Parlamentarzyści debatowali nad wnioskiem KO o wotum nieufności wobec ministra koordynatora służb specjalnych Mariusza Kamińskiego. Stanowisko swojego klubu prezentował poseł Kropiwnicki.
W pewnym momencie sięgnął po karafkę z wodą. Wtedy zasłabł i osunął się na podłogę. Słychać było jedynie dźwięk tłuczonego szkła i uderzenie o podłogę. Natychmiast z pomocą ruszyli mu inni posłowie.
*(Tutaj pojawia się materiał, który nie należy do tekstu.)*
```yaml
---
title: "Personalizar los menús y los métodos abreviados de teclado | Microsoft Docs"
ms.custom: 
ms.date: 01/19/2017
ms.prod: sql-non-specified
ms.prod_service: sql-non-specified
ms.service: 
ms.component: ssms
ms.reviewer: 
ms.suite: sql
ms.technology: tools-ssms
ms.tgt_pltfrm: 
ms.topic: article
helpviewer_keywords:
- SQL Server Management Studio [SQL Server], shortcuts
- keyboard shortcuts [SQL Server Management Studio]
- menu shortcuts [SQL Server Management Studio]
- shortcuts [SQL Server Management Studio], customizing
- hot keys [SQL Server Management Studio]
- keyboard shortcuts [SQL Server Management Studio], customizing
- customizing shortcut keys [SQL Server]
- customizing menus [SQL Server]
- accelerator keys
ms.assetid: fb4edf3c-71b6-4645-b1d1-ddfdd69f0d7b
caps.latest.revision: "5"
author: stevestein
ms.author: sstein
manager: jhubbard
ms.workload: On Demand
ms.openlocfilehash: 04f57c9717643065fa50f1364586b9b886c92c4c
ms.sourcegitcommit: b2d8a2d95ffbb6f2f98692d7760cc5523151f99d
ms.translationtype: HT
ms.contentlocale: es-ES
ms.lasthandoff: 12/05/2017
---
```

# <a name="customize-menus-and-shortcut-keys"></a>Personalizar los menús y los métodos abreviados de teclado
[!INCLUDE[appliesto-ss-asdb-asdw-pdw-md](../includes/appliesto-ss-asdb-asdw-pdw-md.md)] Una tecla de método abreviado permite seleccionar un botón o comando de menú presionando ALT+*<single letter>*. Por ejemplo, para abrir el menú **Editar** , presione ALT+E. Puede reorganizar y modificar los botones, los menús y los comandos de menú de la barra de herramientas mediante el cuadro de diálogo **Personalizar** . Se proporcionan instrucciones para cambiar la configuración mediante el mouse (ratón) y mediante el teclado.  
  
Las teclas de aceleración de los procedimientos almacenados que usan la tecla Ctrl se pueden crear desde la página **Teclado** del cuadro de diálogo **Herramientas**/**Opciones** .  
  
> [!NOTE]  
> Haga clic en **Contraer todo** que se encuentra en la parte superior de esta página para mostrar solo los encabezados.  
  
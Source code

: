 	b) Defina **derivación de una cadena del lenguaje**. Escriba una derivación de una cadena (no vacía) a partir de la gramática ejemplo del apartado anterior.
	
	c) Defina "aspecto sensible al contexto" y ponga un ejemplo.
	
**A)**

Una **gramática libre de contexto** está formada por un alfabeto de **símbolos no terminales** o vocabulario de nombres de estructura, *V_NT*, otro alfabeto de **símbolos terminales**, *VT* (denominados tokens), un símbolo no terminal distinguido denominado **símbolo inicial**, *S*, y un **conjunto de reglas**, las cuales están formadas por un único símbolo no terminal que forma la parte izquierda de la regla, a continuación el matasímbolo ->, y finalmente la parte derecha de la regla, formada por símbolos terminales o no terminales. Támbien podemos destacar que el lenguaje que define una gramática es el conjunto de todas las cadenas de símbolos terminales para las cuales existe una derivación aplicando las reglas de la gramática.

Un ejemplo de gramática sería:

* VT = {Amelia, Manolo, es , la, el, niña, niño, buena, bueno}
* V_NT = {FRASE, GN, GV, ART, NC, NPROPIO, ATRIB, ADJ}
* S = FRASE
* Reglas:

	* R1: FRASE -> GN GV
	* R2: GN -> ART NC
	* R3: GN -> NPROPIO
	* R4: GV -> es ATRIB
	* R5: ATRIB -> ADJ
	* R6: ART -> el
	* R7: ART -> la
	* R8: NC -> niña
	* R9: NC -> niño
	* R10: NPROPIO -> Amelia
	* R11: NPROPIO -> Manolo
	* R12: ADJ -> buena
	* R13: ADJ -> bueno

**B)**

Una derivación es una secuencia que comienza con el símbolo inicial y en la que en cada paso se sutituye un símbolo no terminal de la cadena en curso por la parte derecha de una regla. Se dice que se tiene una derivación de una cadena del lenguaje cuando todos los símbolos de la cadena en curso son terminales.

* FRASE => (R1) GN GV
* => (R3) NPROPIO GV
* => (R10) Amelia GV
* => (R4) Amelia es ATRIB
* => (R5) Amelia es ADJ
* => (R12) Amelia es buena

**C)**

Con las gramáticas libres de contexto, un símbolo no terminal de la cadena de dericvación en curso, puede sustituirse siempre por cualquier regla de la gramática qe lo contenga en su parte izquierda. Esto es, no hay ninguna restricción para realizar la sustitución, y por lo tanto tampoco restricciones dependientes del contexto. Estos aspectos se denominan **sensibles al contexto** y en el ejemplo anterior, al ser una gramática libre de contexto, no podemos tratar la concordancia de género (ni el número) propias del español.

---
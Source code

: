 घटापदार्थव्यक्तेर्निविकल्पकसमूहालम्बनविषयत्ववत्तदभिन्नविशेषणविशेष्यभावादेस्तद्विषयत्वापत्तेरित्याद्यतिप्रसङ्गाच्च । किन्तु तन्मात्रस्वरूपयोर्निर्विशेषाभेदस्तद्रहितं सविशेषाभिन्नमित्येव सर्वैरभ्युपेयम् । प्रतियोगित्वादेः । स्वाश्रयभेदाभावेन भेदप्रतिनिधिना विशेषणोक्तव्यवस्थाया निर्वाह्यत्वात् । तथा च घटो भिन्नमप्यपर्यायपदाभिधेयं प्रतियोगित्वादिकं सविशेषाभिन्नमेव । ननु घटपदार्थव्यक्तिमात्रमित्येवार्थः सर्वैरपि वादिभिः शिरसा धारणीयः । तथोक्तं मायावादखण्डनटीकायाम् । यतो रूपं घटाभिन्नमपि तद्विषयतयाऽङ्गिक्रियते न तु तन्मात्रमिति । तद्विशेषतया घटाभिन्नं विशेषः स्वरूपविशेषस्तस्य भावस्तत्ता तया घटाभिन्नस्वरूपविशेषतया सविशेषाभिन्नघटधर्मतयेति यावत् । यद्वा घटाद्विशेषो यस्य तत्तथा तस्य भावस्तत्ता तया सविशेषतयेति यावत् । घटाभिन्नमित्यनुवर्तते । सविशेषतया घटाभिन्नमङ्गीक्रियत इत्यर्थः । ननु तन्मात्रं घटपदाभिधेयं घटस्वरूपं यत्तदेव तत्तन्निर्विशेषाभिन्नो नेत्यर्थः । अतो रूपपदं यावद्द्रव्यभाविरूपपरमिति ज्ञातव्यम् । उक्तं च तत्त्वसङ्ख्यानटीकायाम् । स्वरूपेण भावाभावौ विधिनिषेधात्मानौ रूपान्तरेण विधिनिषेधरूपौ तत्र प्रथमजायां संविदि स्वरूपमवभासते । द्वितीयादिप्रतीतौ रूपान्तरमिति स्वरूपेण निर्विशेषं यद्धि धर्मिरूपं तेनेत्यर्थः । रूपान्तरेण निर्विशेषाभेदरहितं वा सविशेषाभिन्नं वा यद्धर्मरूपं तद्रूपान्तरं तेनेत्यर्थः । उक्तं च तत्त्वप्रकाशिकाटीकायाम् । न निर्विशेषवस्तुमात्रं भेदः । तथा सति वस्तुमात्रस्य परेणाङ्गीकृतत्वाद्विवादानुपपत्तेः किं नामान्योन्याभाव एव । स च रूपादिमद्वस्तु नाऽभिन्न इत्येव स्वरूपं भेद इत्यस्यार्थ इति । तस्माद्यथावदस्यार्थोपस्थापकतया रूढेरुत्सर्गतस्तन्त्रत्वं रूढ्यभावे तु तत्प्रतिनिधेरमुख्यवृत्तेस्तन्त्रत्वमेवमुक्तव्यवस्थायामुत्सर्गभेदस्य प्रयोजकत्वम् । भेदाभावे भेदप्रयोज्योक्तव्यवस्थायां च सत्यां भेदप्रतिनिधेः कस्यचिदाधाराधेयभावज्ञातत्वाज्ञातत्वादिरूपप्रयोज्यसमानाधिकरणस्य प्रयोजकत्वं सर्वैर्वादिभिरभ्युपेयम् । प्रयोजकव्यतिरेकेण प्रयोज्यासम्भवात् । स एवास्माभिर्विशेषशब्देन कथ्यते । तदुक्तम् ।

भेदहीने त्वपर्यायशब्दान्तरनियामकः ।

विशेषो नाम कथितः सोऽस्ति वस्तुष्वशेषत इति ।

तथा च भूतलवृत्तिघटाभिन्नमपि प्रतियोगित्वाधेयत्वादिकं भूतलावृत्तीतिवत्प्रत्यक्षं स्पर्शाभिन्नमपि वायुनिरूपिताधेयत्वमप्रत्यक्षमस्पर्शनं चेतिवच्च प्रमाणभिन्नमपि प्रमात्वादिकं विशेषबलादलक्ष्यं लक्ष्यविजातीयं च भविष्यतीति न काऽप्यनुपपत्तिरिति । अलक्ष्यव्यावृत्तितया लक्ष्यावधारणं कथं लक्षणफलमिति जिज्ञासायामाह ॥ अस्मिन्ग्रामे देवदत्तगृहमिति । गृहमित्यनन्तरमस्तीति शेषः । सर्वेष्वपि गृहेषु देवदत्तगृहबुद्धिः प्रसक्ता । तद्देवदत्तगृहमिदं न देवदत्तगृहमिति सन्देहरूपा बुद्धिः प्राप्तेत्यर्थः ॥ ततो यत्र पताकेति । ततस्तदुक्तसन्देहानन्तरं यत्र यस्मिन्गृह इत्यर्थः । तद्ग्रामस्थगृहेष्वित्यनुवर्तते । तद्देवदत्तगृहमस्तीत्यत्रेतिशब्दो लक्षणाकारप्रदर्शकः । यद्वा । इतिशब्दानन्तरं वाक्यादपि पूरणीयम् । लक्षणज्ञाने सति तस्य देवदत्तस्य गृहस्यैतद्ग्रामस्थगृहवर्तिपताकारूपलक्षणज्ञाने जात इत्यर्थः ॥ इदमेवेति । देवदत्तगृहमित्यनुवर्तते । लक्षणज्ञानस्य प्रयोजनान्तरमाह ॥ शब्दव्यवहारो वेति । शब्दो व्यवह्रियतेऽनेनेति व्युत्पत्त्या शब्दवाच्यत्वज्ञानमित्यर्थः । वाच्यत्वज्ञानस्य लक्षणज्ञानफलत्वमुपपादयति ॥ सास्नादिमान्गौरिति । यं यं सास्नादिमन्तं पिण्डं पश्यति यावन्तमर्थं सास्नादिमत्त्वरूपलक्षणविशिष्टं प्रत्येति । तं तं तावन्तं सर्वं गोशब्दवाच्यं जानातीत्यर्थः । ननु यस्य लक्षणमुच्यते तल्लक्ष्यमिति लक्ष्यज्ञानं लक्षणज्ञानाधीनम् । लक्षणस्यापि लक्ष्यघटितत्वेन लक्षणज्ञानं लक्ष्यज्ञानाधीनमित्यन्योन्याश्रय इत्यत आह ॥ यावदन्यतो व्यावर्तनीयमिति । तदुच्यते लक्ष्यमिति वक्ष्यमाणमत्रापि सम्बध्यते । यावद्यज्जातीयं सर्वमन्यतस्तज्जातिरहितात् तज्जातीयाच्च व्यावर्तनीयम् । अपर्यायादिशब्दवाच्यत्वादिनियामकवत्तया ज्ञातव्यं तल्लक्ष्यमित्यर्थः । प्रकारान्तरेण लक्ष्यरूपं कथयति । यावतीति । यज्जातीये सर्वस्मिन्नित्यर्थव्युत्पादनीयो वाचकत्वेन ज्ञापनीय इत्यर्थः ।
Kropiwnickiego z sali wyprowadzili ratownicy medyczni, a następnie zarządzono pięciominutową przerwę w obradach.
Stan zdrowia polityka PO nie był na szczęście poważny. Jeszcze w czasie trwania obrad poseł wrócił na salę plenarną.
tak na poważnie to zaslabniecie posla Kropiwnickiego powinno być wazniejsze niż szczucie pani poseł Lichockiej za to, że niby jakis niestosowanie się zachowała! totalna opozycja znowu się kompromituje! pic.twitter.com/HDTBW81Hxy
— Paweł Senkowski (@pawel_senkowski) February 14, 2020
Ostatecznie Sejm odrzucił wniosek Koalicji Obywatelskiej o wotum nieufności wobec ministra koordynatora służb specjalnych Mariusza Kamińskiego. Za odwołaniem ministra głosowała cała opozycja, przeciwko byli posłowie PiS.